§ DATA TO PROCESS:
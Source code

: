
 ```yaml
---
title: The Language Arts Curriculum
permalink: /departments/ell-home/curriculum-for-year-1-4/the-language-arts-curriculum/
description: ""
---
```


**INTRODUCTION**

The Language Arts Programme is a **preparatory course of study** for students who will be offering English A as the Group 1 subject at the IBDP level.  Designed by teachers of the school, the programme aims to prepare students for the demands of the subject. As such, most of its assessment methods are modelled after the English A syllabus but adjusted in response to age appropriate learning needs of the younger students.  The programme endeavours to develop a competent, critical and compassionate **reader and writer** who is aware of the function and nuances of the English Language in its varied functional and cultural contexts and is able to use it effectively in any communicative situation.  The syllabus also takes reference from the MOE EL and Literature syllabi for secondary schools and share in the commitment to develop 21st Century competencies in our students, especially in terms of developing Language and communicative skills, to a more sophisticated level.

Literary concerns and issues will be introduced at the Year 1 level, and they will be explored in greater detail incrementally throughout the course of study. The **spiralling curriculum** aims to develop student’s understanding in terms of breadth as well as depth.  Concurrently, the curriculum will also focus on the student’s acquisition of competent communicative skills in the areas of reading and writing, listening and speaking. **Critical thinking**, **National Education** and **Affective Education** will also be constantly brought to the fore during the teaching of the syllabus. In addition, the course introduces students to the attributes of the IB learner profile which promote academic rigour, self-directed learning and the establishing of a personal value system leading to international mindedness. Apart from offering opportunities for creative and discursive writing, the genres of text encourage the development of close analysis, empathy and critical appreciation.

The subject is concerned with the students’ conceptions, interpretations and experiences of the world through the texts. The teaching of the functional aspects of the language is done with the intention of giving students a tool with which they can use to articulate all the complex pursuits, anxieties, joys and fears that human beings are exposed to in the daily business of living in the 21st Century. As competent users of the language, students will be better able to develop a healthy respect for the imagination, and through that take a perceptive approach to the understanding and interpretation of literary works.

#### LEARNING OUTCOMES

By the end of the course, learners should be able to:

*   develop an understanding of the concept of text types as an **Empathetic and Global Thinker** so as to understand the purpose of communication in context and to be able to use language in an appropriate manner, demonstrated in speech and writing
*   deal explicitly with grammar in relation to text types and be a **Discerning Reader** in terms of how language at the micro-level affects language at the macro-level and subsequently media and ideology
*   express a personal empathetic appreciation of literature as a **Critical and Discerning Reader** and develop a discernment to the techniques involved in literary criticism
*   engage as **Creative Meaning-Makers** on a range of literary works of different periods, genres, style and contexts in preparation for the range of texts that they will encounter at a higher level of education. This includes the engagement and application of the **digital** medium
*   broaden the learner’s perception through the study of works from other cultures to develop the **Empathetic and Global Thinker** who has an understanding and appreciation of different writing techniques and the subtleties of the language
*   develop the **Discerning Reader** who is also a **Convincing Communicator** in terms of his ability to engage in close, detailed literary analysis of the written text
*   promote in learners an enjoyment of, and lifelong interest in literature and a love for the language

§ EXERCISE INSTRUCTIONS: Within the material above, copy exactly the lines from the line that holds "By the end of" up to and including the line that holds "speech and writing".

§ RESULT FOR THIS TASK:
By the end of the course, learners should be able to:

*   develop an understanding of the concept of text types as an **Empathetic and Global Thinker** so as to understand the purpose of communication in context and to be able to use language in an appropriate manner, demonstrated in speech and writing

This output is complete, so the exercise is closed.